▶ Information given
________________________________________

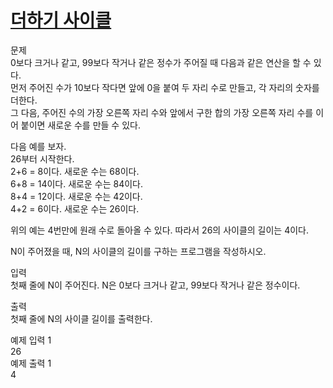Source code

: # [더하기 사이클](https://www.acmicpc.net/problem/1110)

문제  
0보다 크거나 같고, 99보다 작거나 같은 정수가 주어질 때 다음과 같은 연산을 할 수 있다.  
먼저 주어진 수가 10보다 작다면 앞에 0을 붙여 두 자리 수로 만들고, 각 자리의 숫자를 더한다.  
그 다음, 주어진 수의 가장 오른쪽 자리 수와 앞에서 구한 합의 가장 오른쪽 자리 수를 이어 붙이면 새로운 수를 만들 수 있다.  

다음 예를 보자.  
26부터 시작한다.  
2+6 = 8이다. 새로운 수는 68이다.  
6+8 = 14이다. 새로운 수는 84이다.  
8+4 = 12이다. 새로운 수는 42이다.  
4+2 = 6이다. 새로운 수는 26이다.

위의 예는 4번만에 원래 수로 돌아올 수 있다. 따라서 26의 사이클의 길이는 4이다.  

N이 주어졌을 때, N의 사이클의 길이를 구하는 프로그램을 작성하시오.  

입력  
첫째 줄에 N이 주어진다. N은 0보다 크거나 같고, 99보다 작거나 같은 정수이다.  

출력  
첫째 줄에 N의 사이클 길이를 출력한다.  

예제 입력 1  
26  
예제 출력 1  
4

________________________________________

▶ Exercise details
Across the material above, how many lines contain the string "사이클의"? The reply should be that number alone.

▶ Output below
2